Manufacturing continues to face strong headwinds with erratic demand and policy uncertainty.
“As a result of these trends, tenants are looking to consolidate manufacturing, assembly and distribution facilities to reduce overheads, which dictate changes to business requirements down the value chain,” says Nell.
“Our ability to put together bespoke developments affords us the opportunity to increase the quality of our value offering. In the Western Cape we are accommodating mixed use offerings at Brackengate 2 Business Park by adding a 3,000s square meters Planet Fitness and 8,200sqm Brights Hardware into the precinct.”
Favourable lending terms is another big driver as owner occupiers who wish to exit the leasing market are taking on debt, freeing Redefine’s capital for reinvestment. This trend is particularly driven by businesses setting up supply chain networks in South Africa.
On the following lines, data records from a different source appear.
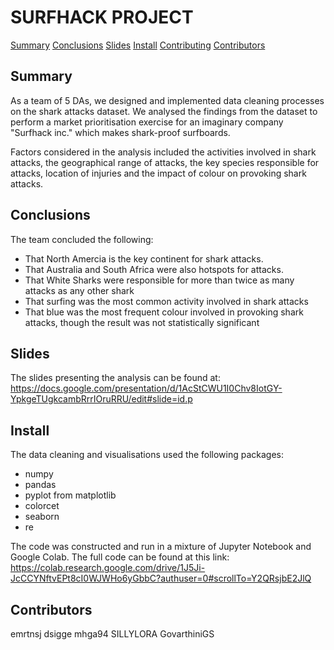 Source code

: # SURFHACK PROJECT

[Summary](#Summary)
[Conclusions](#Conclusions)
[Slides](#Slides)
[Install](#Install)
[Contributing](#Contributing)
[Contributors](#Contributors)

## Summary

As a team of 5 DAs, we designed and implemented data cleaning processes on the shark attacks dataset. We analysed the findings from the dataset to perform a market prioritisation exercise for an imaginary company "Surfhack inc." which makes shark-proof surfboards. 

Factors considered in the analysis included the activities involved in shark attacks, the geographical range of attacks, the key species responsible for attacks, location of injuries and the impact of colour on provoking shark attacks. 

## Conclusions

The team concluded the following:
* That North Amercia is the key continent for shark attacks.
* That Australia and South Africa were also hotspots for attacks.
* That White Sharks were responsible for more than twice as many attacks as any other shark
* That surfing was the most common activity involved in shark attacks
* That blue was the most frequent colour involved in provoking shark attacks, though the result was not statistically significant

## Slides

The slides presenting the analysis can be found at: https://docs.google.com/presentation/d/1AcStCWU1I0Chv8IotGY-YpkgeTUgkcambRrrIOruRRU/edit#slide=id.p

## Install

The data cleaning and visualisations used the following packages:
* numpy
* pandas
* pyplot from matplotlib
* colorcet
* seaborn
* re

The code was constructed and run in a mixture of Jupyter Notebook and Google Colab. The full code can be found at this link: https://colab.research.google.com/drive/1J5Ji-JcCCYNftvEPt8cI0WJWHo6yGbbC?authuser=0#scrollTo=Y2QRsjbE2JlQ


## Contributors

emrtnsj
dsigge
mhga94
SILLYLORA
GovarthiniGS
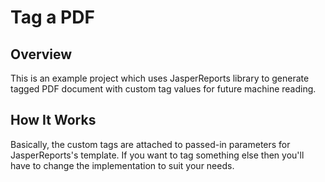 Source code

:# Tag a PDF

## Overview
This is an example project which uses JasperReports library to generate tagged PDF document with custom tag values for future machine reading.

## How It Works
Basically, the custom tags are attached to passed-in parameters for JasperReports's template. If you want to tag something else then you'll have to change the implementation to suit your needs. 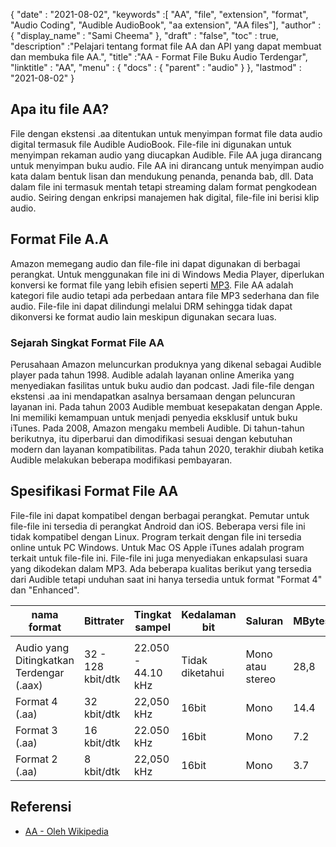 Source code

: {
  "date" : "2021-08-02",
  "keywords" :[ "AA", "file", "extension", "format", "Audio Coding", "Audible AudioBook", "aa extension", "AA files"],
  "author" : {
    "display_name" : "Sami Cheema"
},
  "draft" : "false",
  "toc" : true,
  "description" :"Pelajari tentang format file AA dan API yang dapat membuat dan membuka file AA.",
  "title" :"AA - Format File Buku Audio Terdengar",
  "linktitle" : "AA",
  "menu" : {
    "docs" : {
      "parent" : "audio"
}
},
  "lastmod" : "2021-08-02"
}

## Apa itu file AA?

File dengan ekstensi .aa ditentukan untuk menyimpan format file data audio digital termasuk file Audible AudioBook. File-file ini digunakan untuk menyimpan rekaman audio yang diucapkan Audible. File AA juga dirancang untuk menyimpan buku audio. File AA ini dirancang untuk menyimpan audio kata dalam bentuk lisan dan mendukung penanda, penanda bab, dll. Data dalam file ini termasuk mentah tetapi streaming dalam format pengkodean audio. Seiring dengan enkripsi manajemen hak digital, file-file ini berisi klip audio.

## Format File A.A

Amazon memegang audio dan file-file ini dapat digunakan di berbagai perangkat. Untuk menggunakan file ini di Windows Media Player, diperlukan konversi ke format file yang lebih efisien seperti [MP3](/id/audio/mp3/). File AA adalah kategori file audio tetapi ada perbedaan antara file MP3 sederhana dan file audio. File-file ini dapat dilindungi melalui DRM sehingga tidak dapat dikonversi ke format audio lain meskipun digunakan secara luas.

### Sejarah Singkat Format File AA

Perusahaan Amazon meluncurkan produknya yang dikenal sebagai Audible player pada tahun 1998. Audible adalah layanan online Amerika yang menyediakan fasilitas untuk buku audio dan podcast. Jadi file-file dengan ekstensi .aa ini mendapatkan asalnya bersamaan dengan peluncuran layanan ini. Pada tahun 2003 Audible membuat kesepakatan dengan Apple. Ini memiliki kemampuan untuk menjadi penyedia eksklusif untuk buku iTunes. Pada 2008, Amazon mengaku membeli Audible. Di tahun-tahun berikutnya, itu diperbarui dan dimodifikasi sesuai dengan kebutuhan modern dan layanan kompatibilitas. Pada tahun 2020, terakhir diubah ketika Audible melakukan beberapa modifikasi pembayaran.

## Spesifikasi Format File AA

File-file ini dapat kompatibel dengan berbagai perangkat. Pemutar untuk file-file ini tersedia di perangkat Android dan iOS. Beberapa versi file ini tidak kompatibel dengan Linux. Program terkait dengan file ini tersedia online untuk PC Windows. Untuk Mac OS Apple iTunes adalah program terkait untuk file-file ini. File-file ini juga menyediakan enkapsulasi suara yang dikodekan dalam MP3. Ada beberapa kualitas berikut yang tersedia dari Audible tetapi unduhan saat ini hanya tersedia untuk format "Format 4" dan "Enhanced".

| nama format | Bittrater | Tingkat sampel | Kedalaman bit | Saluran | MBytes/jam | Wadah | Deskripsi kualitas |
| ------------------------------- | --------------- | ------------------ | --------- | -------------- | ----------- | -------------- | ------------------- |
| |
| Audio yang Ditingkatkan Terdengar (.aax) | 32 - 128 kbit/dtk | 22.050 - 44.10 kHz | Tidak diketahui | Mono atau stereo | 28,8 | MPEG-4 Bagian 14 | Suara AAC |
| Format 4 (.aa) | 32 kbit/dtk | 22,050 kHz | 16bit | Mono | 14.4 | MP3 | suara MP3 |
| Format 3 (.aa) | 16 kbit/dtk | 22.050 kHz | 16bit | Mono | 7.2 | Tidak diketahui | Suara radio FM |
| Format 2 (.aa) | 8 kbit/dtk | 22,050 kHz | 16bit | Mono | 3.7 | Tidak diketahui | Suara radio AM |


## Referensi ##

* [AA - Oleh Wikipedia](https://en.wikipedia.org/wiki/Audible_(service))


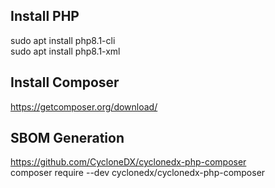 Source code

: ## Install PHP
sudo apt install php8.1-cli \
sudo apt install php8.1-xml

## Install Composer
https://getcomposer.org/download/

## SBOM Generation
https://github.com/CycloneDX/cyclonedx-php-composer \
composer require --dev cyclonedx/cyclonedx-php-composer

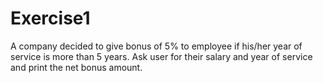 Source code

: # Exercise1
A company decided to give bonus of 5% to employee if his/her year of service is more than 5 years. Ask user for their salary and year of service and print the net bonus amount.
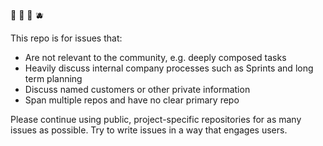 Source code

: 🥥 🥝 🍌 🫐

This repo is for issues that:

* Are not relevant to the community, e.g. deeply composed tasks
* Heavily discuss internal company processes such as Sprints and long term planning
* Discuss named customers or other private information
* Span multiple repos and have no clear primary repo

Please continue using public, project-specific repositories for as many
issues as possible. Try to write issues in a way that engages users. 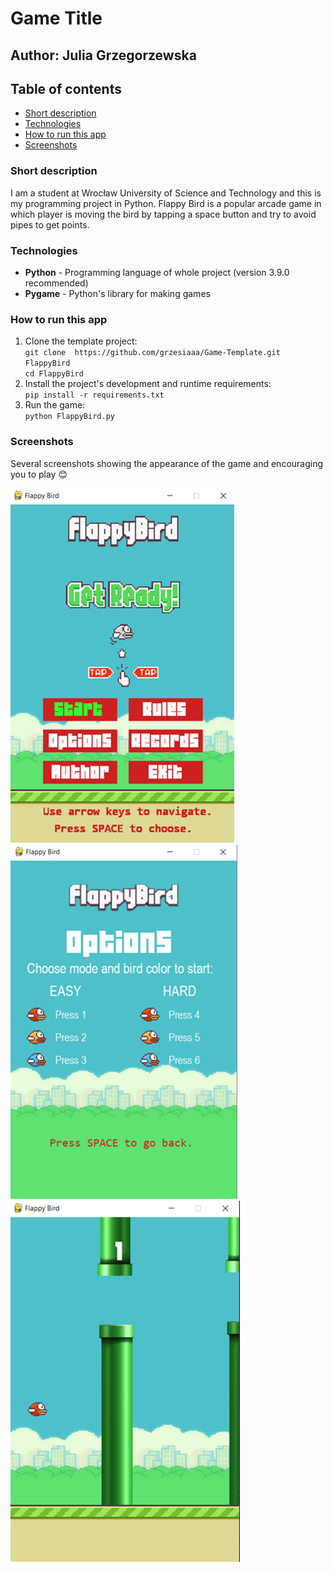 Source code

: # Game Title
## Author: Julia Grzegorzewska

## Table of contents
- [Short description](#Short-description)
- [Technologies](#Technologies)
- [How to run this app](#How-to-run-this-app)
- [Screenshots](#Screenshots)


### Short description
I am a student at Wrocław University of Science and Technology and this is my programming project in Python.
Flappy Bird is a popular arcade game in which player is moving the bird by tapping a space button and try to avoid pipes to get points.

### Technologies
- **Python** - Programming language of whole project (version 3.9.0 recommended)
- **Pygame** - Python's library for making games

### How to run this app
1. Clone the template project: \
`git clone  https://github.com/grzesiaaa/Game-Template.git FlappyBird`\
`cd FlappyBird `
2. Install the project's development and runtime requirements:\
`pip install -r requirements.txt`
3. Run the game:\
`python FlappyBird.py`

### Screenshots
Several screenshots showing the appearance of the game and encouraging you to play :blush:

![](images/screen1.png)\
![](images/screen3.png)\
![](images/screen2.png) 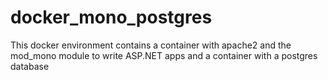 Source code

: # docker_mono_postgres
This docker environment contains a container with apache2 and the mod_mono module to write ASP.NET apps and a container with a postgres database
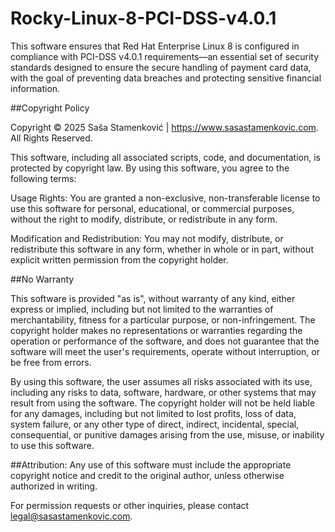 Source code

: # Rocky-Linux-8-PCI-DSS-v4.0.1
This software ensures that Red Hat Enterprise Linux 8 is configured in compliance with PCI-DSS v4.0.1 requirements—an essential set of security standards designed to ensure the secure handling of payment card data, with the goal of preventing data breaches and protecting sensitive financial information.

##Copyright Policy

Copyright © 2025 Saša Stamenković | https://www.sasastamenkovic.com. All Rights Reserved.

This software, including all associated scripts, code, and documentation, is protected by copyright law. By using this software, you agree to the following terms:

Usage Rights: You are granted a non-exclusive, non-transferable license to use this software for personal, educational, or commercial purposes, without the right to modify, distribute, or redistribute in any form.

Modification and Redistribution: You may not modify, distribute, or redistribute this software in any form, whether in whole or in part, without explicit written permission from the copyright holder.

##No Warranty

This software is provided "as is", without warranty of any kind, either express or implied, including but not limited to the warranties of merchantability, fitness for a particular purpose, or non-infringement. The copyright holder makes no representations or warranties regarding the operation or performance of the software, and does not guarantee that the software will meet the user's requirements, operate without interruption, or be free from errors.

By using this software, the user assumes all risks associated with its use, including any risks to data, software, hardware, or other systems that may result from using the software. The copyright holder will not be held liable for any damages, including but not limited to lost profits, loss of data, system failure, or any other type of direct, indirect, incidental, special, consequential, or punitive damages arising from the use, misuse, or inability to use this software.

##Attribution: Any use of this software must include the appropriate copyright notice and credit to the original author, unless otherwise authorized in writing.

For permission requests or other inquiries, please contact legal@sasastamenkovic.com.
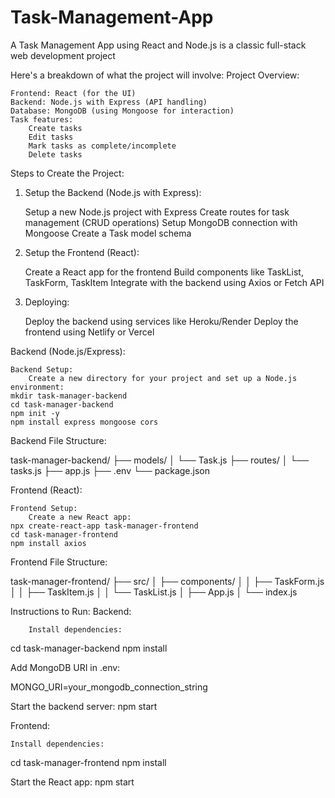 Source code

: # Task-Management-App
A Task Management App using React and Node.js is a classic full-stack web development project

Here's a breakdown of what the project will involve:
Project Overview:

    Frontend: React (for the UI)
    Backend: Node.js with Express (API handling)
    Database: MongoDB (using Mongoose for interaction)
    Task features:
        Create tasks
        Edit tasks
        Mark tasks as complete/incomplete
        Delete tasks

Steps to Create the Project:
1. Setup the Backend (Node.js with Express):

    Setup a new Node.js project with Express
    Create routes for task management (CRUD operations)
    Setup MongoDB connection with Mongoose
    Create a Task model schema

2. Setup the Frontend (React):

    Create a React app for the frontend
    Build components like TaskList, TaskForm, TaskItem
    Integrate with the backend using Axios or Fetch API

3. Deploying:

    Deploy the backend using services like Heroku/Render
    Deploy the frontend using Netlify or Vercel

Backend (Node.js/Express):

    Backend Setup:
        Create a new directory for your project and set up a Node.js environment:
    mkdir task-manager-backend
    cd task-manager-backend
    npm init -y
    npm install express mongoose cors

Backend File Structure:

task-manager-backend/
├── models/
│   └── Task.js
├── routes/
│   └── tasks.js
├── app.js
├── .env
└── package.json

Frontend (React):

    Frontend Setup:
        Create a new React app:
    npx create-react-app task-manager-frontend
    cd task-manager-frontend
    npm install axios

Frontend File Structure:

task-manager-frontend/
├── src/
│   ├── components/
│   │   ├── TaskForm.js
│   │   ├── TaskItem.js
│   │   └── TaskList.js
│   ├── App.js
│   └── index.js


Instructions to Run:
    Backend:
    
        Install dependencies:
cd task-manager-backend
npm install

Add MongoDB URI in .env:

MONGO_URI=your_mongodb_connection_string

Start the backend server:
npm start

Frontend:

    Install dependencies:
cd task-manager-frontend
npm install

Start the React app:
npm start
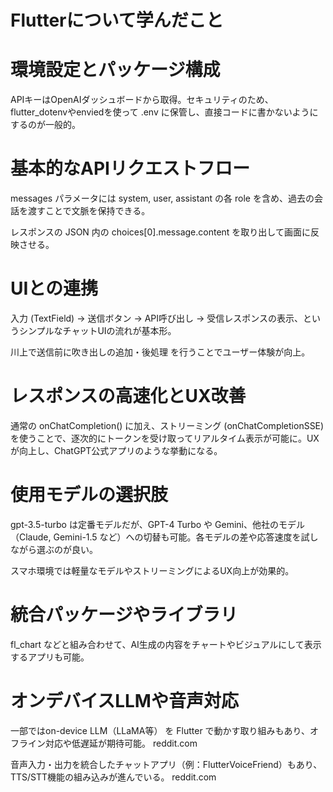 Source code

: # Flutterについて学んだこと
# 環境設定とパッケージ構成
APIキーはOpenAIダッシュボードから取得。セキュリティのため、flutter_dotenvやenviedを使って .env に保管し、直接コードに書かないようにするのが一般的。


# 基本的なAPIリクエストフロー
messages パラメータには system, user, assistant の各 role を含め、過去の会話を渡すことで文脈を保持できる。

レスポンスの JSON 内の choices[0].message.content を取り出して画面に反映させる。

# UIとの連携
入力 (TextField) → 送信ボタン → API呼び出し → 受信レスポンスの表示、というシンプルなチャットUIの流れが基本形。

川上で送信前に吹き出しの追加・後処理 を行うことでユーザー体験が向上。

# レスポンスの高速化とUX改善
通常の onChatCompletion() に加え、ストリーミング (onChatCompletionSSE) を使うことで、逐次的にトークンを受け取ってリアルタイム表示が可能に。UXが向上し、ChatGPT公式アプリのような挙動になる。

# 使用モデルの選択肢
gpt-3.5-turbo は定番モデルだが、GPT-4 Turbo や Gemini、他社のモデル（Claude, Gemini-1.5 など）への切替も可能。各モデルの差や応答速度を試しながら選ぶのが良い。

スマホ環境では軽量なモデルやストリーミングによるUX向上が効果的。

# 統合パッケージやライブラリ

fl_chart などと組み合わせて、AI生成の内容をチャートやビジュアルにして表示するアプリも可能。

# オンデバイスLLMや音声対応
一部ではon-device LLM（LLaMA等） を Flutter で動かす取り組みもあり、オフライン対応や低遅延が期待可能。
reddit.com

音声入力・出力を統合したチャットアプリ（例：FlutterVoiceFriend）もあり、TTS/STT機能の組み込みが進んでいる。
reddit.com


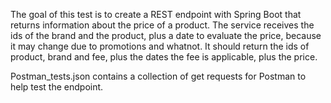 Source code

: The goal of this test is to create a REST endpoint with Spring Boot that returns information about the price of a product.
The service receives the ids of the brand and the product, plus a date to evaluate the price, because it may change due to promotions and whatnot.
It should return the ids of product, brand and fee, plus the dates the fee is applicable, plus the price.

Postman_tests.json contains a collection of get requests for Postman to help test the endpoint.
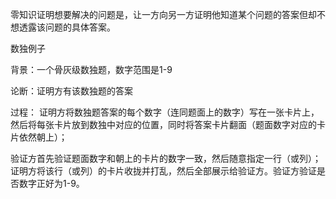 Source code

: 零知识证明想要解决的问题是，让一方向另一方证明他知道某个问题的答案但却不想透露该问题的具体答案。

数独例子

背景：一个骨灰级数独题，数字范围是1-9

论断：证明方有该数独题的答案

过程：
证明方将数独题答案的每个数字（连同题面上的数字）写在一张卡片上，然后将每张卡片放到数独中对应的位置，同时将答案卡片翻面（题面数字对应的卡片依然朝上）；

验证方首先验证题面数字和朝上的卡片的数字一致，然后随意指定一行（或列）；
证明方将该行（或列）的卡片收拢并打乱，然后全部展示给验证方。验证方验证是否数字正好为1-9。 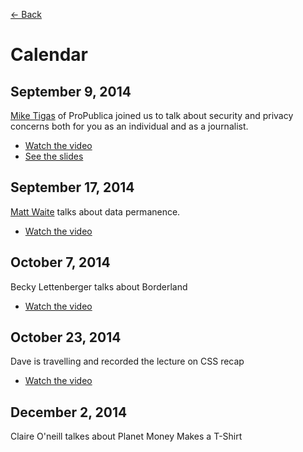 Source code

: [&larr; Back](README.md)

# Calendar

## September 9, 2014 

[Mike Tigas](https://twitter.com/mtigas) of ProPublica joined us to talk about security and privacy concerns both for you as an individual and as a journalist. 

* [Watch the video](https://vimeo.com/105821417)
* [See the slides](https://github.com/ufjschool/mmc3260/blob/master/pdf/tigas.pdf)

## September 17, 2014

[Matt Waite](https://twitter.com/mattwaite) talks about data permanence.

* [Watch the video](https://vimeo.com/106561240)

## October 7, 2014

Becky Lettenberger talks about Borderland

* [Watch the video](https://vimeo.com/108293162)

## October 23, 2014

Dave is travelling and recorded the lecture on CSS recap

* [Watch the video](https://vimeo.com/109665134)

## December 2, 2014

Claire O'neill talkes about Planet Money Makes a T-Shirt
To take advantage of the trend towards owner-occupancy, Redefine has entered into joint venture agreements on certain developments e.g., Bidvest at Brackengate 2.
Brackengate 2, a joint venture with VDMV Property Group is a newly established business park located next to Shoprite’s Cilmor Distribution Centre. At Brackengate 2, mid-sized units are being planned to accommodate value adding businesses that will benefit from the location.
Redefine’s focus on refurbishment and improvements of existing assets has been key to maintaining relevance through sustainable asset retention within the primary industrial nodes on a national basis. Furthermore, incorporating green design elements such as LED lighting, daylight harvesting, solar power and grey water systems on new and existing properties has reduced operating costs for tenants.
Atlantic Hills, Redefine’s JV with Nedbank CIB and Abland, is situated on the Potsdam Interchange and together with the City of Cape Town this extends the M12 motorway from Giel Basson Drive onto the N7. The new cold storage facility owned and occupied by SA Fruit Terminals will be the first major development at Atlantic Hills to break ground.
Located near Durbanville, Montague Gardens and Welgelegen, Phase 1 of Atlantic Hills is completely sold out. Negotiations continue for sale and leasing on the balance of Phase 2 and Phase 3, in all totalling 44.4 hectares of developable land.
“We remain committed to working with the best local partners and providing the highest quality space available in the market. Brackengate 2delivers on the promise and offers the warehousing and logistics market quality industrial land that links with intermodal infrastructure,” says Nell.
“Our continued focus on people-centric property management is testament to our sustained tenant retention.”
Recently completed projects at Brackengate 2 include Bidvest’s Plumblink 6,791sqm and Spec 5,642sqm buildings as well as the new GEA facility measuring 8,973sqm. Having sold most of the Stikland erven Redefine’s focus is to optimise the main business park precinct for lease driven developments, offering prime highway exposure to a large portion of the scheme.
“The outlook for industrial property remains promising and we expect an increase in market share in prime industrial nodes through acquisition and development,” concludes Nell.